## What to work on
Word for word, repeat the data; no picture should appear in the result.

(Saved data entries)
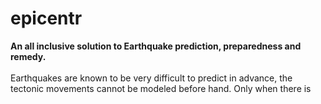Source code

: # epicentr
**An all inclusive solution to Earthquake prediction, preparedness and remedy.** <br/>
<br/>
Earthquakes are known to be very difficult to predict in advance, the tectonic movements cannot be modeled before hand.
Only when there is 
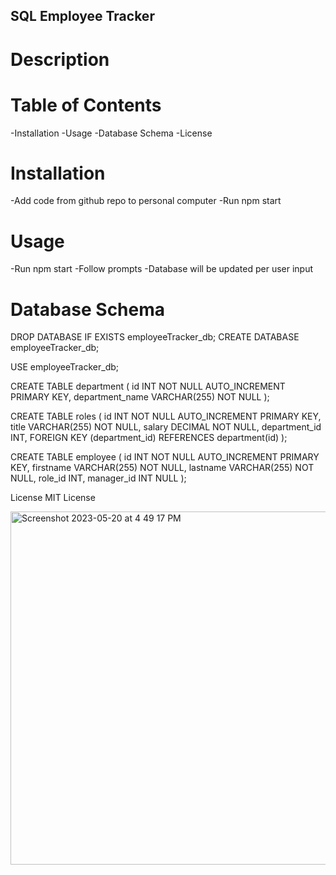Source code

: ## SQL Employee Tracker
# Description


# Table of Contents
-Installation
-Usage
-Database Schema
-License

# Installation
-Add code from github repo to personal computer
-Run npm start


# Usage
-Run npm start
-Follow prompts
-Database will be updated per user input

# Database Schema

DROP DATABASE IF EXISTS employeeTracker_db;
CREATE DATABASE employeeTracker_db;

USE employeeTracker_db;


CREATE TABLE department (
    id INT NOT NULL AUTO_INCREMENT PRIMARY KEY,
    department_name VARCHAR(255) NOT NULL
);


CREATE TABLE roles (
    id INT NOT NULL AUTO_INCREMENT PRIMARY KEY,
    title VARCHAR(255) NOT NULL,
    salary DECIMAL NOT NULL,
    department_id INT,
    FOREIGN KEY (department_id)
    REFERENCES department(id)
);


CREATE TABLE employee (
    id INT NOT NULL AUTO_INCREMENT PRIMARY KEY,
    firstname VARCHAR(255) NOT NULL,
    lastname VARCHAR(255) NOT NULL,
    role_id INT,
    manager_id INT NULL
);





License
MIT License 

<img width="565" alt="Screenshot 2023-05-20 at 4 49 17 PM" src="https://github.com/burrielrush/employeeTracker/assets/123046249/0ab0d073-65ec-4606-bd9d-d42f5f4dfdf7">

## Exercise response
Source code

: # epicentr
**An all inclusive solution to Earthquake prediction, preparedness and remedy.** <br/>
<br/>
Earthquakes are known to be very difficult to predict in advance, the tectonic movements cannot be modeled before hand.
Only when there is 
Source code

: ## SQL Employee Tracker
# Description


# Table of Contents
-Installation
-Usage
-Database Schema
-License

# Installation
-Add code from github repo to personal computer
-Run npm start


# Usage
-Run npm start
-Follow prompts
-Database will be updated per user input

# Database Schema

DROP DATABASE IF EXISTS employeeTracker_db;
CREATE DATABASE employeeTracker_db;

USE employeeTracker_db;


CREATE TABLE department (
    id INT NOT NULL AUTO_INCREMENT PRIMARY KEY,
    department_name VARCHAR(255) NOT NULL
);


CREATE TABLE roles (
    id INT NOT NULL AUTO_INCREMENT PRIMARY KEY,
    title VARCHAR(255) NOT NULL,
    salary DECIMAL NOT NULL,
    department_id INT,
    FOREIGN KEY (department_id)
    REFERENCES department(id)
);


CREATE TABLE employee (
    id INT NOT NULL AUTO_INCREMENT PRIMARY KEY,
    firstname VARCHAR(255) NOT NULL,
    lastname VARCHAR(255) NOT NULL,
    role_id INT,
    manager_id INT NULL
);





License
MIT License 

<img width="565" alt="Screenshot 2023-05-20 at 4 49 17 PM" src="https://github.com/burrielrush/employeeTracker/assets/123046249/0ab0d073-65ec-4606-bd9d-d42f5f4dfdf7">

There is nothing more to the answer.